Of Note
May 9, 2006
Borromeo helps Department of Education push the boundaries of Distance Learning
Using Maine's ATM network to get MUSIC, not money

The German poet Goethe described a string quartet as "a conversation with four educated people." What a conversation the Borromeo String Quartet began in May with students and teachers at nine distance-learning sites throughout Maine!

The conversation was the result of a year-long discussion between Distance Learning Network (DLN) specialists from Maine's Department of Education (MDOE) in collaboration with PCA Great Performances' 75th anniversary celebration events.

PCA Great Performances wanted to extend the reach of its educational programming as a "thank you" to its founding members and music teachers with a week-long string residency. One of the goals of the residency was to create as many opportunities as possible for students and teachers to interact with the quartet and to hear them play.

Maine's DLN wanted to push the boundaries of its Asynchronous Transmission Mode (ATM) system with a new initiative. The network includes 91 sites throughout Maine's 16 counties. Using ATM technology, people in the farthest regions of the state are linked together for meetings, professional development opportunities and academic courses.
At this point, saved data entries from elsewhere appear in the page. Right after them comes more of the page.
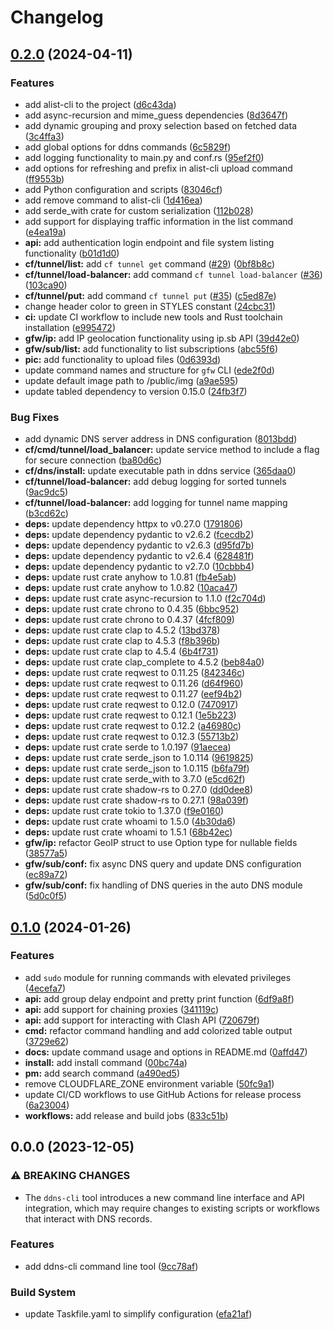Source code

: # Changelog

## [0.2.0](https://github.com/liblaf/claps/compare/v0.1.0...v0.2.0) (2024-04-11)


### Features

* add alist-cli to the project ([d6c43da](https://github.com/liblaf/claps/commit/d6c43da88295446eb1dee7e469af8f4383d448f0))
* add async-recursion and mime_guess dependencies ([8d3647f](https://github.com/liblaf/claps/commit/8d3647f7ace890afd54d4f552df28e906ab52712))
* add dynamic grouping and proxy selection based on fetched data ([3c4ffa3](https://github.com/liblaf/claps/commit/3c4ffa38ac02d802014e4f6c4db7997741a8d37b))
* add global options for ddns commands ([6c5829f](https://github.com/liblaf/claps/commit/6c5829ffe4faebd3aa44ec2400e11dd61e7e800c))
* add logging functionality to main.py and conf.rs ([95ef2f0](https://github.com/liblaf/claps/commit/95ef2f037fdcb21d1b150d97387fdf19fdb2838b))
* add options for refreshing and prefix in alist-cli upload command ([ff9553b](https://github.com/liblaf/claps/commit/ff9553bf62f670a880d934458cdf6fcd017cdd49))
* add Python configuration and scripts ([83046cf](https://github.com/liblaf/claps/commit/83046cf7bd26d6332fbd4d7937330fb3875fd398))
* add remove command to alist-cli ([1d416ea](https://github.com/liblaf/claps/commit/1d416ea0de38b15d37333c74add9b5226be6c1d3))
* add serde_with crate for custom serialization ([112b028](https://github.com/liblaf/claps/commit/112b028d2210d26b3ed27094c141bf6614be895c))
* add support for displaying traffic information in the list command ([e4ea19a](https://github.com/liblaf/claps/commit/e4ea19a8ea0a10cba6c30a9fc816193077b8b15f))
* **api:** add authentication login endpoint and file system listing functionality ([b01d1d0](https://github.com/liblaf/claps/commit/b01d1d0db56389a5f82ca449da54ae40c7dd3703))
* **cf/tunnel/list:** add `cf tunnel get` command ([#29](https://github.com/liblaf/claps/issues/29)) ([0bf8b8c](https://github.com/liblaf/claps/commit/0bf8b8c68ca7680675d8bb78cd420372391ac076))
* **cf/tunnel/load-balancer:** add command `cf tunnel load-balancer` ([#36](https://github.com/liblaf/claps/issues/36)) ([103ca90](https://github.com/liblaf/claps/commit/103ca903c894dc0088b5c2998e94d2c8e00fcdec))
* **cf/tunnel/put:** add command `cf tunnel put` ([#35](https://github.com/liblaf/claps/issues/35)) ([c5ed87e](https://github.com/liblaf/claps/commit/c5ed87e89425e5f29befd2512728570d3c38223d))
* change header color to green in STYLES constant ([24cbc31](https://github.com/liblaf/claps/commit/24cbc31db6bea7853f9ba4177c1be85bfb1e8c2e))
* **ci:** update CI workflow to include new tools and Rust toolchain installation ([e995472](https://github.com/liblaf/claps/commit/e995472ecc2dd48ad24f34215fcbcbae60efba4d))
* **gfw/ip:** add IP geolocation functionality using ip.sb API ([39d42e0](https://github.com/liblaf/claps/commit/39d42e0e97ccb0e6c8adf8021f09c48e3f88a4bd))
* **gfw/sub/list:** add functionality to list subscriptions ([abc55f6](https://github.com/liblaf/claps/commit/abc55f6c8775854c9285039b8f59fa4a9e14fc89))
* **pic:** add functionality to upload files ([0d6393d](https://github.com/liblaf/claps/commit/0d6393dc317b317e893ac5f7b2c6cb6e8d524b3d))
* update command names and structure for `gfw` CLI ([ede2f0d](https://github.com/liblaf/claps/commit/ede2f0d918a315d49a88fd2c92534111ddf6bb52))
* update default image path to /public/img ([a9ae595](https://github.com/liblaf/claps/commit/a9ae59521d5d4600e96359b20d26ad0027971616))
* update tabled dependency to version 0.15.0 ([24fb3f7](https://github.com/liblaf/claps/commit/24fb3f7ea60c6c29734a050e95a35f709f9e6401))


### Bug Fixes

* add dynamic DNS server address in DNS configuration ([8013bdd](https://github.com/liblaf/claps/commit/8013bdda891de7f3e06ad98d8e6466c68189e159))
* **cf/cmd/tunnel/load_balancer:** update service method to include a flag for secure connection ([ba80d6c](https://github.com/liblaf/claps/commit/ba80d6c1ca18c303c147405221b4b023de693de6))
* **cf/dns/install:** update executable path in ddns service ([365daa0](https://github.com/liblaf/claps/commit/365daa01051da082fa066c39eaaaabd12ee4d6d7))
* **cf/tunnel/load-balancer:** add debug logging for sorted tunnels ([9ac9dc5](https://github.com/liblaf/claps/commit/9ac9dc53a75812448c236955893efb7b7afa5f8d))
* **cf/tunnel/load-balancer:** add logging for tunnel name mapping ([b3cd62c](https://github.com/liblaf/claps/commit/b3cd62cf5fbe71c7201dad4583dd0b22e43879a1))
* **deps:** update dependency httpx to v0.27.0 ([1791806](https://github.com/liblaf/claps/commit/1791806570de7c78d5e58688194b15d7273fa927))
* **deps:** update dependency pydantic to v2.6.2 ([fcecdb2](https://github.com/liblaf/claps/commit/fcecdb22449f77c497679073889f7f8f3d1dba16))
* **deps:** update dependency pydantic to v2.6.3 ([d95fd7b](https://github.com/liblaf/claps/commit/d95fd7b93935aa6954450630b2afe80b3bf1b194))
* **deps:** update dependency pydantic to v2.6.4 ([628481f](https://github.com/liblaf/claps/commit/628481f9a892cef5beced7c9a854c963ef97d02c))
* **deps:** update dependency pydantic to v2.7.0 ([10cbbb4](https://github.com/liblaf/claps/commit/10cbbb4887c0b9f78dea00d4257c3ee24c614674))
* **deps:** update rust crate anyhow to 1.0.81 ([fb4e5ab](https://github.com/liblaf/claps/commit/fb4e5ab6833f77f7a6f2573b2f41523d5c9bddd0))
* **deps:** update rust crate anyhow to 1.0.82 ([10aca47](https://github.com/liblaf/claps/commit/10aca4724f54eb6e1f3f469424427b5945ebdc65))
* **deps:** update rust crate async-recursion to 1.1.0 ([f2c704d](https://github.com/liblaf/claps/commit/f2c704dd751bcd282264e767b12e882591ee5a7a))
* **deps:** update rust crate chrono to 0.4.35 ([6bbc952](https://github.com/liblaf/claps/commit/6bbc952a2303bf1467f26618c7f30ca7d809f9b1))
* **deps:** update rust crate chrono to 0.4.37 ([4fcf809](https://github.com/liblaf/claps/commit/4fcf8099d6e17f3be44a1875a969f9e3232bc698))
* **deps:** update rust crate clap to 4.5.2 ([13bd378](https://github.com/liblaf/claps/commit/13bd3782aba614676ef9848f0110fca1f4ffa151))
* **deps:** update rust crate clap to 4.5.3 ([f8b396b](https://github.com/liblaf/claps/commit/f8b396b981ff105a009b8a8ab0b7c94baa27a35d))
* **deps:** update rust crate clap to 4.5.4 ([6b4f731](https://github.com/liblaf/claps/commit/6b4f7313b39a33f727413f2414a17131b41bbd09))
* **deps:** update rust crate clap_complete to 4.5.2 ([beb84a0](https://github.com/liblaf/claps/commit/beb84a023f7f934ab25bd047703d7c6c8d96c875))
* **deps:** update rust crate reqwest to 0.11.25 ([842346c](https://github.com/liblaf/claps/commit/842346cee600aa5f4b918abcd216d89c7c5e55ee))
* **deps:** update rust crate reqwest to 0.11.26 ([d64f960](https://github.com/liblaf/claps/commit/d64f9605a528fff452e4258ea4bf02740c23095e))
* **deps:** update rust crate reqwest to 0.11.27 ([eef94b2](https://github.com/liblaf/claps/commit/eef94b235e43f284e4a6abfba690930367de975e))
* **deps:** update rust crate reqwest to 0.12.0 ([7470917](https://github.com/liblaf/claps/commit/7470917f42163e856db00e9162ce788060395ffc))
* **deps:** update rust crate reqwest to 0.12.1 ([1e5b223](https://github.com/liblaf/claps/commit/1e5b223994b7bc21a03b37367bf2bc4231b1a3dd))
* **deps:** update rust crate reqwest to 0.12.2 ([a46980c](https://github.com/liblaf/claps/commit/a46980c246a2a8886bf74f69376c7d9e5966ee93))
* **deps:** update rust crate reqwest to 0.12.3 ([55713b2](https://github.com/liblaf/claps/commit/55713b2698a07d8daee43174202f9bd54aa6b6a1))
* **deps:** update rust crate serde to 1.0.197 ([91aecea](https://github.com/liblaf/claps/commit/91aecea24ccfa1399608e86ff4f7fc1bbe5d8218))
* **deps:** update rust crate serde_json to 1.0.114 ([9619825](https://github.com/liblaf/claps/commit/96198251e74d9f86786aed1d8eedcec0db2e765a))
* **deps:** update rust crate serde_json to 1.0.115 ([b6fa79f](https://github.com/liblaf/claps/commit/b6fa79ff53b18d409a0cb9a1c76f1284f86a890b))
* **deps:** update rust crate serde_with to 3.7.0 ([e5cd62f](https://github.com/liblaf/claps/commit/e5cd62f14f757448b7d21f7b67dd73938332190a))
* **deps:** update rust crate shadow-rs to 0.27.0 ([dd0dee8](https://github.com/liblaf/claps/commit/dd0dee817983e3320e569722dac6724a94e687e6))
* **deps:** update rust crate shadow-rs to 0.27.1 ([98a039f](https://github.com/liblaf/claps/commit/98a039fab7318de11780460fc1e8cb86fce7bba4))
* **deps:** update rust crate tokio to 1.37.0 ([f9e0160](https://github.com/liblaf/claps/commit/f9e0160853ce1e29295c936409182660c31773e4))
* **deps:** update rust crate whoami to 1.5.0 ([4b30da6](https://github.com/liblaf/claps/commit/4b30da62b2fdc7769937388aa30f7a8b8ac54124))
* **deps:** update rust crate whoami to 1.5.1 ([68b42ec](https://github.com/liblaf/claps/commit/68b42ec61699070d08791c0ca2a461d365bfdc95))
* **gfw/ip:** refactor GeoIP struct to use Option type for nullable fields ([38577a5](https://github.com/liblaf/claps/commit/38577a557114de6ac5f70d056d140630f11bde9d))
* **gfw/sub/conf:** fix async DNS query and update DNS configuration ([ec89a72](https://github.com/liblaf/claps/commit/ec89a720ecd82c7ad0987ebd0f3877793fef8a73))
* **gfw/sub/conf:** fix handling of DNS queries in the auto DNS module ([5d0c0f5](https://github.com/liblaf/claps/commit/5d0c0f50f4d22e095a74447a3ed22520bdeb7cad))

## [0.1.0](https://github.com/liblaf/claps/compare/v0.0.0...v0.1.0) (2024-01-26)

### Features

- add `sudo` module for running commands with elevated privileges ([4ecefa7](https://github.com/liblaf/claps/commit/4ecefa773bf269076c50e912b054e34afafff7ff))
- **api:** add group delay endpoint and pretty print function ([6df9a8f](https://github.com/liblaf/claps/commit/6df9a8fa2d219b21ae1142311fb64c0db0f53719))
- **api:** add support for chaining proxies ([341119c](https://github.com/liblaf/claps/commit/341119ca3b302b5b0878653e97f581a1c137417c))
- **api:** add support for interacting with Clash API ([720679f](https://github.com/liblaf/claps/commit/720679f61877299ddb0b054579d28c1136376c62))
- **cmd:** refactor command handling and add colorized table output ([3729e62](https://github.com/liblaf/claps/commit/3729e622974a2936dbce2dc178335fbac96983c0))
- **docs:** update command usage and options in README.md ([0affd47](https://github.com/liblaf/claps/commit/0affd47fcd02b5a4ec933ec7fcb11e3982a4c013))
- **install:** add install command ([00bc74a](https://github.com/liblaf/claps/commit/00bc74a96c5770988ffdefc03d33c9d9a2529428))
- **pm:** add search command ([a490ed5](https://github.com/liblaf/claps/commit/a490ed521b9ec09862066a1ae50c4d2e193b7d24))
- remove CLOUDFLARE_ZONE environment variable ([50fc9a1](https://github.com/liblaf/claps/commit/50fc9a14a8f3a20a322644b8eb647d4278ee4323))
- update CI/CD workflows to use GitHub Actions for release process ([6a23004](https://github.com/liblaf/claps/commit/6a2300482f506b5b332857feddf28dc98acd091d))
- **workflows:** add release and build jobs ([833c51b](https://github.com/liblaf/claps/commit/833c51bbc2dfe2fe7cd667677ec1893ad68a34ce))

## 0.0.0 (2023-12-05)

### ⚠ BREAKING CHANGES

- The `ddns-cli` tool introduces a new command line interface and API integration, which may require changes to existing scripts or workflows that interact with DNS records.

### Features

- add ddns-cli command line tool ([9cc78af](https://github.com/liblaf/claps/commit/9cc78af8742855ab491d2c845bb6861ed1492bfe))

### Build System

- update Taskfile.yaml to simplify configuration ([efa21af](https://github.com/liblaf/claps/commit/efa21af183c86f122b52602d148d936dd29a7203))
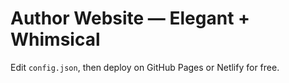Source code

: # Author Website — Elegant + Whimsical

Edit `config.json`, then deploy on GitHub Pages or Netlify for free.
DLN specialist Steve Vose worked with and trained PCA Great Performances' Director of Education Barri Lynn Moreau to offer this unique music education opportunity on May 9, 2006. Barbara Moody from MDOE helped set up the room for sound checks and served as assistant director for the broadcast.

Luckily, the Borromeo String Quartet has experience using this kind of technology. They presented a program over a similar network in Hawaii a few years back. Nick Kitchen, the quartet's first violin and "tekkie whiz," was eager to broadcast the history of the string quartet presentation across Maine and give students the chance to interact with the quartet.

"The danger of not doing programs like this is that there are people who might enjoy what the arts promise, but they will never know what's out there because they don't have the exposure," said Kitchen, first violinist with the Boston-based Borromeo String Quartet."

Pineland Suzuki students from around Augusta were the "in-house" audience, but the larger audience included Waterville High School, Bangor High School and Mount Desert Island High School--all linked interactively with the quartet. In addition, Lewiston Regional High School, Ellsworth High School, Narraguagus High School and Washington Academy received the broadcast. Students had opportunities to see and speak to each other in various schools around the state and were also able to talk to members of the quartet.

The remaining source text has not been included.